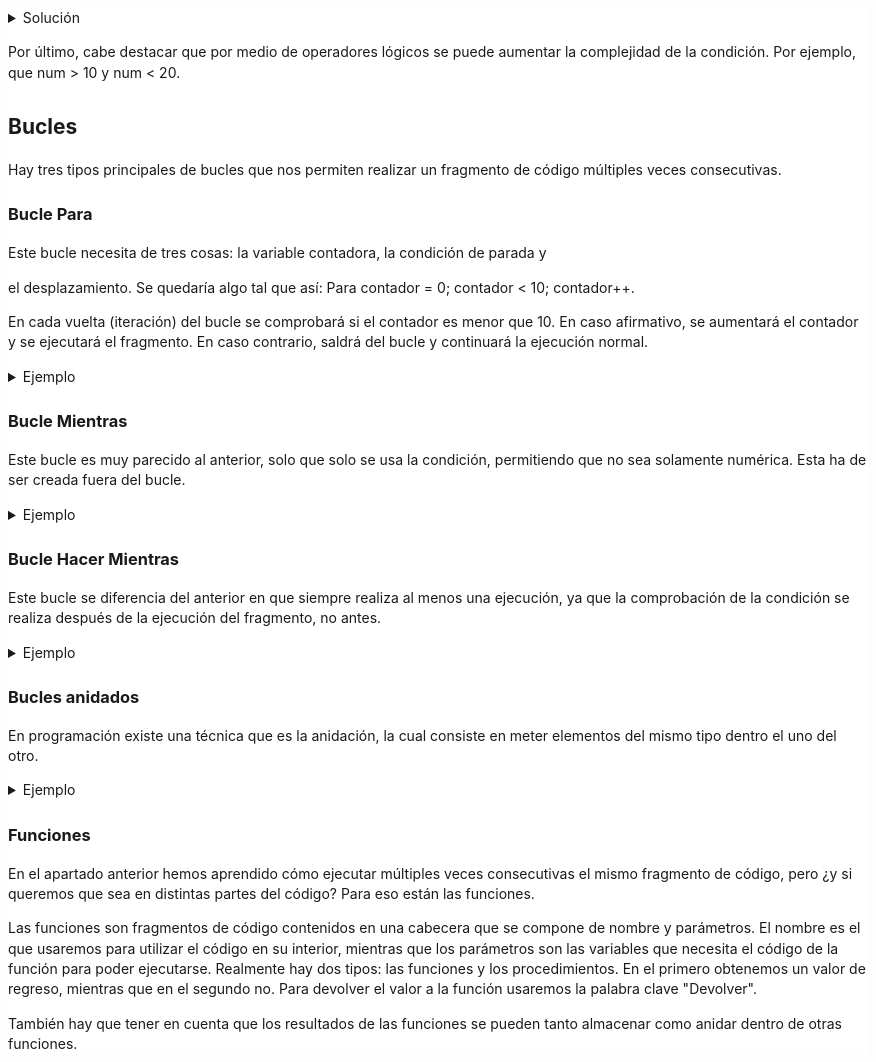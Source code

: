 <details><summary>Solución</summary></details>

Por último, cabe destacar que por medio de operadores lógicos se puede aumentar la complejidad de la condición. Por ejemplo, que num > 10 y num < 20.

## Bucles

Hay tres tipos principales de bucles que nos permiten realizar un fragmento de código múltiples veces consecutivas.

### Bucle Para

Este bucle necesita de tres cosas: la variable contadora, la condición de parada y

 el desplazamiento. Se quedaría algo tal que así: Para contador = 0; contador < 10; contador++.

En cada vuelta (iteración) del bucle se comprobará si el contador es menor que 10. En caso afirmativo, se aumentará el contador y se ejecutará el fragmento. En caso contrario, saldrá del bucle y continuará la ejecución normal.

<details><summary>Ejemplo</summary></details>

### Bucle Mientras

Este bucle es muy parecido al anterior, solo que solo se usa la condición, permitiendo que no sea solamente numérica. Esta ha de ser creada fuera del bucle.

<details><summary>Ejemplo</summary></details>

### Bucle Hacer Mientras

Este bucle se diferencia del anterior en que siempre realiza al menos una ejecución, ya que la comprobación de la condición se realiza después de la ejecución del fragmento, no antes.

<details><summary>Ejemplo</summary></details>

### Bucles anidados

En programación existe una técnica que es la anidación, la cual consiste en meter elementos del mismo tipo dentro el uno del otro.

<details><summary>Ejemplo</summary></details>

### Funciones

En el apartado anterior hemos aprendido cómo ejecutar múltiples veces consecutivas el mismo fragmento de código, pero ¿y si queremos que sea en distintas partes del código? Para eso están las funciones.

Las funciones son fragmentos de código contenidos en una cabecera que se compone de nombre y parámetros. El nombre es el que usaremos para utilizar el código en su interior, mientras que los parámetros son las variables que necesita el código de la función para poder ejecutarse. Realmente hay dos tipos: las funciones y los procedimientos. En el primero obtenemos un valor de regreso, mientras que en el segundo no. Para devolver el valor a la función usaremos la palabra clave "Devolver".

También hay que tener en cuenta que los resultados de las funciones se pueden tanto almacenar como anidar dentro de otras funciones.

—————

TASK STATEMENT: Which lines in the data above hold the string "ejecución"? Show each one.

TASK ANSWER:
En cada vuelta (iteración) del bucle se comprobará si el contador es menor que 10. En caso afirmativo, se aumentará el contador y se ejecutará el fragmento. En caso contrario, saldrá del bucle y continuará la ejecución normal.
Este bucle se diferencia del anterior en que siempre realiza al menos una ejecución, ya que la comprobación de la condición se realiza después de la ejecución del fragmento, no antes.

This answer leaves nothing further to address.